# Problems with sharks?



## etrade92 (Jul 30, 2015)

So today 9/13/15 I went to the west beach inlet to do some fishing. I got there around 9am or so and had a nice north wind and beautiful water. I was about waste deep on the gulf side and catching blue and lady fish, just kinda messing around. I spot a big (6' or bigger) bull shark heading east and about 50 yards out.. Okay no big deal, I wont bother him and he wont bother me. Well I subconsciously continue fishing while watching him swim around the surf a few times. Without thinking I set the hook on a lady fish and the shark hones in on my location. So I am backing out of the water, watching the shark and reeling in a wounded fish. I get the fish and am vigorously trying to get the hook out when the bull charges at me. At this point I am panicking, I jab my rod at him a few times but I don't think my Kistler did any good. Luckily he wasn't that hungry and I annoyed him enough to swim off. I got the lady fish off the hook, threw him back and got out of the water. I went and met some friends a few miles down the beach and saw two more through out the course of the day. With that hair raising day, how do yall deal with the sharks when surf fishing? After it was all said and done it was a little more unsettling than I like.


----------



## Realtor (Oct 1, 2007)

waist deep in the surf, catching lady fish. the shark zeros in on the fighting fish. you call that a problem with a shark? That's what they do. Not poking, but, what did you expect the shark to do?

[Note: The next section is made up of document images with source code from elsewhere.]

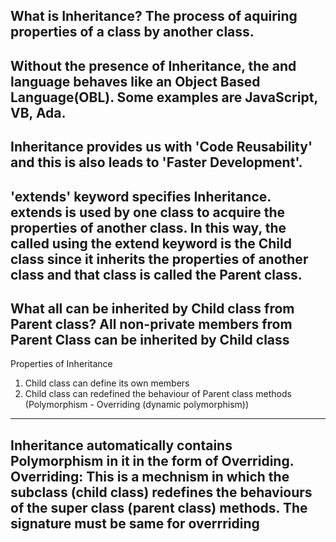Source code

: What is Inheritance?
The process of aquiring properties of a class by another class.
---------------

Without the presence of Inheritance, the and language behaves like an Object Based Language(OBL). Some examples are JavaScript, VB, Ada.
---------------

Inheritance provides us with 'Code Reusability' and this is also leads to 'Faster Development'.
---------------

'extends' keyword specifies Inheritance.
extends is used by one class to acquire the properties of another class.
In this way, the called using the extend keyword is the Child class since it inherits the properties of another class and that class is called the Parent class.
---------------

What all can be inherited by Child class from Parent class?
All non-private members from Parent Class can be inherited by Child class
---------------

Properties of Inheritance
1. Child class can define its own members
2. Child class can redefined the behaviour of Parent class methods (Polymorphism - Overriding (dynamic polymorphism))
----------------

Inheritance automatically contains Polymorphism in it in the form of Overriding.
Overriding: This is a mechnism in which the subclass (child class) redefines the behaviours of the super class (parent class) methods.
The signature must be same for overrriding
----------------

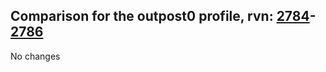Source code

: ## Comparison for the outpost0 profile, rvn: [2784](https://github.com/PRO100KatYT/FortniteProfileRevisions/tree/main/profiles/outpost0/2784%20outpost0.json)-[2786](https://github.com/PRO100KatYT/FortniteProfileRevisions/tree/main/profiles/outpost0/2786%20outpost0.json)

No changes
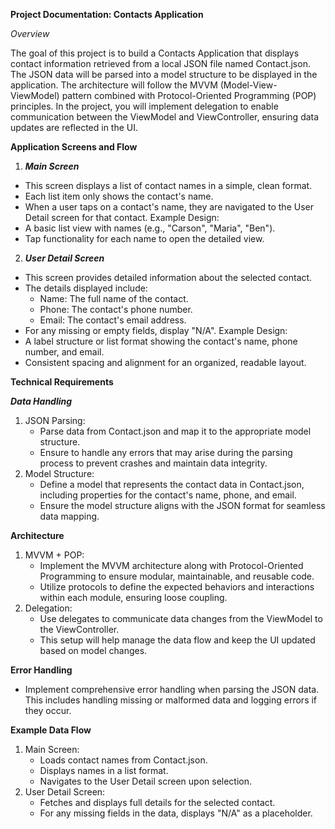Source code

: 
**Project Documentation: Contacts Application**

*Overview*

The goal of this project is to build a Contacts Application that displays contact information retrieved from a local JSON file named Contact.json. The JSON data will be parsed into a model structure to be displayed in the application. The architecture will follow the MVVM (Model-View-ViewModel) pattern combined with Protocol-Oriented Programming (POP) principles.
In the project, you will implement delegation to enable communication between the ViewModel and ViewController, ensuring data updates are reflected in the UI.

**Application Screens and Flow**

1. ***Main Screen***
* This screen displays a list of contact names in a simple, clean format.
* Each list item only shows the contact's name.
* When a user taps on a contact's name, they are navigated to the User Detail screen for that contact.
Example Design:
* A basic list view with names (e.g., "Carson", "Maria", "Ben").
* Tap functionality for each name to open the detailed view.


2. ***User Detail Screen***
* This screen provides detailed information about the selected contact.
* The details displayed include:
    * Name: The full name of the contact.
    * Phone: The contact's phone number.
    * Email: The contact's email address.
* For any missing or empty fields, display "N/A".
Example Design:
* A label structure or list format showing the contact's name, phone number, and email.
* Consistent spacing and alignment for an organized, readable layout.


**Technical Requirements**

***Data Handling***
1. JSON Parsing:
    * Parse data from Contact.json and map it to the appropriate model structure.
    * Ensure to handle any errors that may arise during the parsing process to prevent crashes and maintain data integrity.
2. Model Structure:
    * Define a model that represents the contact data in Contact.json, including properties for the contact's name, phone, and email.
    * Ensure the model structure aligns with the JSON format for seamless data mapping.


**Architecture**
1. MVVM + POP:
    * Implement the MVVM architecture along with Protocol-Oriented Programming to ensure modular, maintainable, and reusable code.
    * Utilize protocols to define the expected behaviors and interactions within each module, ensuring loose coupling.
2. Delegation:
    * Use delegates to communicate data changes from the ViewModel to the ViewController.
    * This setup will help manage the data flow and keep the UI updated based on model changes.

**Error Handling**
* Implement comprehensive error handling when parsing the JSON data. This includes handling missing or malformed data and logging errors if they occur.


**Example Data Flow**
1. Main Screen:
    * Loads contact names from Contact.json.
    * Displays names in a list format.
    * Navigates to the User Detail screen upon selection.
2. User Detail Screen:
    * Fetches and displays full details for the selected contact.
    * For any missing fields in the data, displays "N/A" as a placeholder.
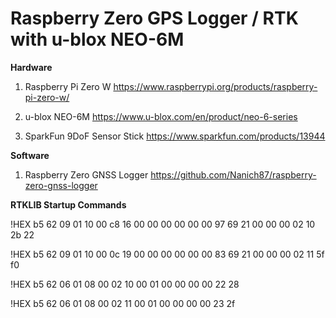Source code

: # Raspberry Zero GPS Logger / RTK with u-blox NEO-6M

**Hardware**

1. Raspberry Pi Zero W https://www.raspberrypi.org/products/raspberry-pi-zero-w/

2. u-blox NEO-6M https://www.u-blox.com/en/product/neo-6-series

3. SparkFun 9DoF Sensor Stick https://www.sparkfun.com/products/13944

**Software**

1. Raspberry Zero GNSS Logger https://github.com/Nanich87/raspberry-zero-gnss-logger

**RTKLIB Startup Commands**

!HEX b5 62 09 01 10 00 c8 16 00 00 00 00 00 00 97 69 21 00 00 00 02 10 2b 22

!HEX b5 62 09 01 10 00 0c 19 00 00 00 00 00 00 83 69 21 00 00 00 02 11 5f f0

!HEX b5 62 06 01 08 00 02 10 00 01 00 00 00 00 22 28

!HEX b5 62 06 01 08 00 02 11 00 01 00 00 00 00 23 2f
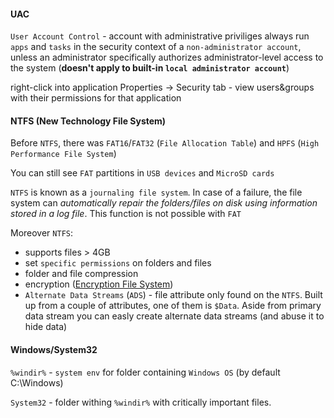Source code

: #### UAC
`User Account Control` - account with administrative priviliges always run `apps` and `tasks` in the security context of a `non-administrator account`, unless an administrator specifically authorizes administrator-level access to the system
(**doesn't apply to built-in `local administrator account`**)

right-click into application Properties -> Security tab - view users&groups with their permissions for that application

#### NTFS (New Technology File System)
Before `NTFS`, there was `FAT16`/`FAT32` (`File Allocation Table`) and `HPFS` (`High Performance File System`)

You can still see `FAT` partitions in `USB devices` and `MicroSD cards`

`NTFS` is known as a `journaling file system`.
In case of a failure, the file system can *automatically repair the folders/files on disk using information stored in a log file*.
This function is not possible with `FAT`

Moreover `NTFS`:
-   supports files > 4GB
-   set `specific permissions` on folders and files
-   folder and file compression
-   encryption ([Encryption File System](https://docs.microsoft.com/en-us/windows/win32/fileio/file-encryption))
- `Alternate Data Streams` (`ADS`) - file attribute only found on the `NTFS`. Built up from a couple of attributes, one of them is `$Data`. Aside from primary data stream you can easly create alternate data streams (and abuse it to hide data)

#### Windows/System32
`%windir%` - `system env` for folder containing `Windows OS` (by default C:\Windows)

`System32` - folder withing `%windir%` with critically important files.

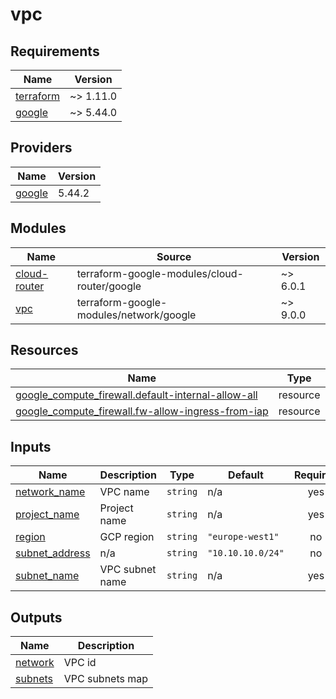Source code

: # vpc

<!-- BEGINNING OF PRE-COMMIT-TERRAFORM DOCS HOOK -->
## Requirements

| Name | Version |
|------|---------|
| <a name="requirement_terraform"></a> [terraform](#requirement\_terraform) | ~> 1.11.0 |
| <a name="requirement_google"></a> [google](#requirement\_google) | ~> 5.44.0 |

## Providers

| Name | Version |
|------|---------|
| <a name="provider_google"></a> [google](#provider\_google) | 5.44.2 |

## Modules

| Name | Source | Version |
|------|--------|---------|
| <a name="module_cloud-router"></a> [cloud-router](#module\_cloud-router) | terraform-google-modules/cloud-router/google | ~> 6.0.1 |
| <a name="module_vpc"></a> [vpc](#module\_vpc) | terraform-google-modules/network/google | ~> 9.0.0 |

## Resources

| Name | Type |
|------|------|
| [google_compute_firewall.default-internal-allow-all](https://registry.terraform.io/providers/hashicorp/google/latest/docs/resources/compute_firewall) | resource |
| [google_compute_firewall.fw-allow-ingress-from-iap](https://registry.terraform.io/providers/hashicorp/google/latest/docs/resources/compute_firewall) | resource |

## Inputs

| Name | Description | Type | Default | Required |
|------|-------------|------|---------|:--------:|
| <a name="input_network_name"></a> [network\_name](#input\_network\_name) | VPC name | `string` | n/a | yes |
| <a name="input_project_name"></a> [project\_name](#input\_project\_name) | Project name | `string` | n/a | yes |
| <a name="input_region"></a> [region](#input\_region) | GCP region | `string` | `"europe-west1"` | no |
| <a name="input_subnet_address"></a> [subnet\_address](#input\_subnet\_address) | n/a | `string` | `"10.10.10.0/24"` | no |
| <a name="input_subnet_name"></a> [subnet\_name](#input\_subnet\_name) | VPC subnet name | `string` | n/a | yes |

## Outputs

| Name | Description |
|------|-------------|
| <a name="output_network"></a> [network](#output\_network) | VPC id |
| <a name="output_subnets"></a> [subnets](#output\_subnets) | VPC subnets map |
<!-- END OF PRE-COMMIT-TERRAFORM DOCS HOOK -->
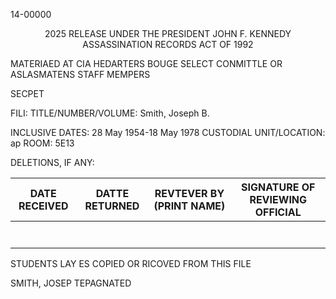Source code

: 14-00000
<center>2025 RELEASE UNDER THE PRESIDENT JOHN F. KENNEDY ASSASSINATION RECORDS ACT OF 1992</center>

MATERIAED AT CIA HEDARTERS
BOUGE SELECT CONMITTLE OR ASLASMATENS STAFF MEMPERS

SECPET

FILI: TITLE/NUMBER/VOLUME:  Smith, Joseph B.

INCLUSIVE DATES:  28 May 1954-18 May 1978
CUSTODIAL UNIT/LOCATION:	ap
ROOM:  5E13

DELETIONS, IF ANY:

| DATE RECEIVED | DATTE RETURNED | REVTEVER BY (PRINT NAME) | SIGNATURE OF REVIEWING OFFICIAL |
|---|---|---|---|
|  |  |  |  |
|  |  |  |  |
|  |  |  |  |
|  |  |  |  |
|  |  |  |  |
|  |  |  |  |
|  |  |  |  |

STUDENTS LAY ES COPIED OR RICOVED FROM THIS FILE

SMITH, JOSEP TEPAGNATED

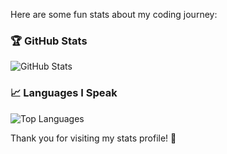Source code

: Here are some fun stats about my coding journey:

### 🏆 GitHub Stats
![GitHub Stats](https://github-readme-stats.vercel.app/api?username=YourGitHubHandle&show_icons=true&hide_title=true&count_private=true&hide=prs&theme=radical)

### 📈 Languages I Speak
![Top Languages](https://github-readme-stats.vercel.app/api/top-langs/?username=YourGitHubHandle&langs_count=10&layout=compact&theme=radical)

Thank you for visiting my stats profile! 🎉
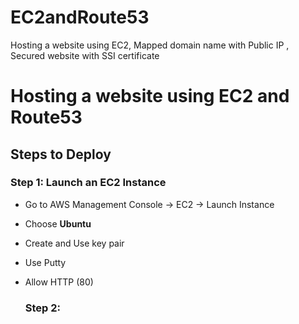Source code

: # EC2andRoute53
Hosting a website using EC2, Mapped domain name with Public IP , Secured website with SSI certificate
# Hosting a website using EC2 and Route53
## Steps to Deploy
### Step 1: Launch an EC2 Instance
- Go to AWS Management Console -> EC2 -> Launch Instance
- Choose **Ubuntu**
- Create and Use key pair
- Use Putty
- Allow HTTP (80) 

  ### Step 2: 
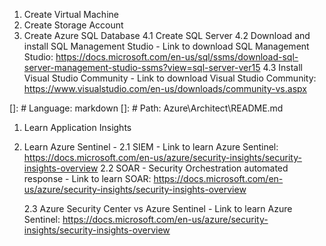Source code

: 1. Create Virtual Machine
3. Create Storage Account
4. Create Azure SQL Database
    4.1 Create SQL Server
    4.2 Download and install SQL Management Studio - Link to download SQL Management Studio: https://docs.microsoft.com/en-us/sql/ssms/download-sql-server-management-studio-ssms?view=sql-server-ver15
    4.3 Install Visual Studio Community - Link to download Visual Studio Community: https://www.visualstudio.com/en-us/downloads/community-vs.aspx


[]: # Language: markdown
[]: # Path: Azure\Architect\README.md
1. Learn Application Insights
2. Learn Azure Sentinel -
   2.1 SIEM - Link to learn Azure Sentinel: https://docs.microsoft.com/en-us/azure/security-insights/security-insights-overview
   2.2 SOAR - Security Orchestration automated response - Link to learn SOAR: https://docs.microsoft.com/en-us/azure/security-insights/security-insights-overview

   2.3 Azure Security Center vs Azure Sentinel - Link to learn Azure Sentinel: https://docs.microsoft.com/en-us/azure/security-insights/security-insights-overview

I suggest staying knee deep and casting out a little farther? 

I don't spend a lot of time in the surf, but from what little I know, you witnessed nature in in full effect here.....

catch anything other than lady's?


----------



## etrade92 (Jul 30, 2015)

Ohhh I agree with you 100% it was what the shark naturally does. I was just in awe that he wasn't afraid of me at all. Unfortunately it was all lady and blues.


----------



## polar21 (Nov 5, 2007)

It gets alot more fun when you are 100ft below the surface...


----------



## SWAngler (Sep 13, 2014)

When one is circling you like that, just keep in mind that it probably doesn't like the taste of human flesh. On the off chance it does, then suck it up and bravely accept your role in the food chain.


----------



## wtbfishin (Dec 2, 2011)

I'm pretty sure those BULLS aren't afraid of nut'in.


----------



## ranger250x (May 30, 2015)

Im gonna have to get out ans throw some cut bait at these bulls and blacktips in the morning if i could ever just quit being lazy and get out of bed


----------



## raptor45 (May 7, 2015)

I don't get to surf fish much but I do love it, particularly with my 9/10 wt Beulah fly rod.

I think that if I did fish the surf often that I would buy a bang stick and keep it with me to deal with instances like the one you have described. I don't mind sharks per se but I hate bullsharks and they are fit for nothing but trouble.


----------



## Realtor (Oct 1, 2007)

raptor45 said:


> I don't get to surf fish much but I do love it, particularly with my 9/10 wt Beulah fly rod.
> 
> I think that if I did fish the surf often that I would buy a bang stick and keep it with me to deal with instances like the one you have described. I don't mind sharks per se but I hate bullsharks and they are fit for nothing but trouble.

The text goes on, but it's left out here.